■ Required action ■
In the records that follow, find each line containing "restricted" and copy it.

■ Exercise data ■
=======
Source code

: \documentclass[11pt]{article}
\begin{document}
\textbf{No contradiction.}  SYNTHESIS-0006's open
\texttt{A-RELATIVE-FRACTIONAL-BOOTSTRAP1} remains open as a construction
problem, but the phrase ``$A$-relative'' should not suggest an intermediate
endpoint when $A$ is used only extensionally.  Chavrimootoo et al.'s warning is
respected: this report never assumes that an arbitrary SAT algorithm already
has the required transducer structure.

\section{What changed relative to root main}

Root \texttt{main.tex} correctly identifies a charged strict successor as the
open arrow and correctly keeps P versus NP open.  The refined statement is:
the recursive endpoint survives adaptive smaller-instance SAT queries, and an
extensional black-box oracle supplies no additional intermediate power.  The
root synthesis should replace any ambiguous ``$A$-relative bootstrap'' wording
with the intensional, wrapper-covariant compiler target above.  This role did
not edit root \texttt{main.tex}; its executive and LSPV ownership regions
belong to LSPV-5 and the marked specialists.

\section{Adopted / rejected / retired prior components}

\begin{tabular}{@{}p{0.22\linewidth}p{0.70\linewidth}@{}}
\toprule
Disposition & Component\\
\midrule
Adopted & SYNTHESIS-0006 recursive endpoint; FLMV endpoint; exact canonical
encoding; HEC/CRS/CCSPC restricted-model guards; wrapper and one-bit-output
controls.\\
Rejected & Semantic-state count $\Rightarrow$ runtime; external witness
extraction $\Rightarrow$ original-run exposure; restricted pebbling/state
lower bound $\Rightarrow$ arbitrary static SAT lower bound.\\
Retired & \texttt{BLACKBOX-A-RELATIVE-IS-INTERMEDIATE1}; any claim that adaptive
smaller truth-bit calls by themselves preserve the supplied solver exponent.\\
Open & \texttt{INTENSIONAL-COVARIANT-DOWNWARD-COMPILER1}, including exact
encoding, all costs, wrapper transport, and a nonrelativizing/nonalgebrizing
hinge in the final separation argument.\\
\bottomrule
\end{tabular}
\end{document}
=======
■ Answer space ■
encoding; HEC/CRS/CCSPC restricted-model guards; wrapper and one-bit-output
extraction $\Rightarrow$ original-run exposure; restricted pebbling/state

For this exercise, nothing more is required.